In preclinical research, individuals that had no function in the TREM2 gene developed dementia by the age of 40 and died a few years later, Rosenthal said. In addition, patients with reduced activity could see triple the risk of Alzheimer’s disease, while patients with overexpressing mutations saw less risk than the general population.
“We feel it’s a very strongly validated target that is consistent with our hypothesis,” he said.
Alector’s AL002 is an agonistic antibody that increases TREM2 signaling, which causes the brain’s microglia to proliferate and counteract the disease. Meanwhile, AL003 targets the braking checkpoint receptor SIGLEC-3; patients with higher expression levels can carry a seven times higher risk for developing Alzheimer’s.
Both drugs could end up complementing other products being developed in the space, Rosenthal said, such as antibodies that bind to beta amyloid plaque and recruit passing immune cells to clear the complex from the brain.
“But if the microglia are not functioning, this approach is not going to work well,” he said. “We think that our drug would be beneficial whether or not there is a beta amyloid therapy on the market.
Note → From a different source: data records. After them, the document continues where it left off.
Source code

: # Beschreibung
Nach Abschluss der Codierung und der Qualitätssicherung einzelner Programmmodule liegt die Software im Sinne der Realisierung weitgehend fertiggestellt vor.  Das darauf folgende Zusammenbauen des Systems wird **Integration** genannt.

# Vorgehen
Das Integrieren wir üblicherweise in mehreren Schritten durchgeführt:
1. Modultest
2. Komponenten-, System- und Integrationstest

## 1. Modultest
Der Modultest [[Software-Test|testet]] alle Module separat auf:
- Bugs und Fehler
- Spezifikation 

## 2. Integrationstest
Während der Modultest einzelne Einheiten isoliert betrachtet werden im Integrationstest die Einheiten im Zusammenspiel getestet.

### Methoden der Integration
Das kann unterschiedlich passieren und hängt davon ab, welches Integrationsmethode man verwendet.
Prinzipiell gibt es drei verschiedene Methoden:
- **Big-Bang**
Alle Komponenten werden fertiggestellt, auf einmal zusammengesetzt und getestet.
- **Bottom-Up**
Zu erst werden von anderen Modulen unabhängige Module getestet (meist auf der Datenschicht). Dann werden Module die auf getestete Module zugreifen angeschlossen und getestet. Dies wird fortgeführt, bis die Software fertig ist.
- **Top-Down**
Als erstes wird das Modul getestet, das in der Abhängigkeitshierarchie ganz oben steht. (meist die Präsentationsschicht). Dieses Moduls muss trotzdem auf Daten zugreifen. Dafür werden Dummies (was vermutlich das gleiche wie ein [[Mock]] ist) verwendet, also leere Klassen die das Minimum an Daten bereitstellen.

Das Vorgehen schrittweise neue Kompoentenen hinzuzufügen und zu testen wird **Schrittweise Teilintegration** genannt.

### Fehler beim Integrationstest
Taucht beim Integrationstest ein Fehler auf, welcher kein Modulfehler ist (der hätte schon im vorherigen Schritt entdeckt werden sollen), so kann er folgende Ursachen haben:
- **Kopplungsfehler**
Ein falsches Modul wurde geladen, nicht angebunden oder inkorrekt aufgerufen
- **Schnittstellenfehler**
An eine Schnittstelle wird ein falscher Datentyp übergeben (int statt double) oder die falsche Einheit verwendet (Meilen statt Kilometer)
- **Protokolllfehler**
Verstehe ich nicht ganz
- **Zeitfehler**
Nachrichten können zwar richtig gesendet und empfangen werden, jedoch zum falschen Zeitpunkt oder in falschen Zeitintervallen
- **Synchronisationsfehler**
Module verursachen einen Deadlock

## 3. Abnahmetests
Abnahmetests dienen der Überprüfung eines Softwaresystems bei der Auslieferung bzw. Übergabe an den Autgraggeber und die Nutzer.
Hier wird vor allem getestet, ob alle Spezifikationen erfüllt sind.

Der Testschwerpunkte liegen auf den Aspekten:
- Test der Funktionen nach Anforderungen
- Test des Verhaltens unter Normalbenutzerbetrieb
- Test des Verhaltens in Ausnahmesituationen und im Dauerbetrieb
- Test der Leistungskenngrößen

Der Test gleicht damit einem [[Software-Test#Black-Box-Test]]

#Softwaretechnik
If there is, our drug will synergize with this therapy.”
To fund Alector’s clinical trials, the series E financing round was backed by a syndicate of at least 17 high-profile investors, including the VC arms of AbbVie, Amgen and Lilly Asia.
Other investors included GV, the Dementia Discovery Fund, Section 32, OrbiMed, Deerfield Management, Polaris Partners, Federated Kaufmann Fund, Euclidean Capital, Foresite Capital, New Leaf Venture Partners, Perceptive Advisors, Casdin Capital, MRL Ventures, Mission Bay Capital and more.
Why remain private? “At this point, with the amount of investor interest we’ve had over the evolution of the company, we decided the private round would be the best option for us,” Chief Business Officer Sabah Oney told FierceBiotech.
Oney described how taking this opportunity to fund its pipeline once more keeps Alector’s future fundraising options open—including through partnerships, additional private rounds, or by potentially going public in the future, as the company continues to grow. Alector started this year with about 35 employees and aims to increase that number to 90 by January.
“There is no rush from our side into doing something just because everyone else is doing it,” Oney said.